After locating the line with "Add this to", retype it and every later line exactly, stopping at the end of the records.

WORKING DATA —
- - - -

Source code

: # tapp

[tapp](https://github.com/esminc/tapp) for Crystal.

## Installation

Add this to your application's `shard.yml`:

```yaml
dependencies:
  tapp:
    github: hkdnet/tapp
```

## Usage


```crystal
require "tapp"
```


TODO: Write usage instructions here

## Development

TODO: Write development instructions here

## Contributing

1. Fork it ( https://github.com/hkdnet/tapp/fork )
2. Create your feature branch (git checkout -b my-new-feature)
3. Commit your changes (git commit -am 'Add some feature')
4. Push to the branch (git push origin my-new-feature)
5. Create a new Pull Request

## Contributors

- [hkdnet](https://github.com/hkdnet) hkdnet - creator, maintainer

- - - -

EXERCISE RESPONSE —
Add this to your application's `shard.yml`:

```yaml
dependencies:
  tapp:
    github: hkdnet/tapp
```

## Usage


```crystal
require "tapp"
```


TODO: Write usage instructions here

## Development

TODO: Write development instructions here

## Contributing

1. Fork it ( https://github.com/hkdnet/tapp/fork )
2. Create your feature branch (git checkout -b my-new-feature)
3. Commit your changes (git commit -am 'Add some feature')
4. Push to the branch (git push origin my-new-feature)
5. Create a new Pull Request

## Contributors

- [hkdnet](https://github.com/hkdnet) hkdnet - creator, maintainer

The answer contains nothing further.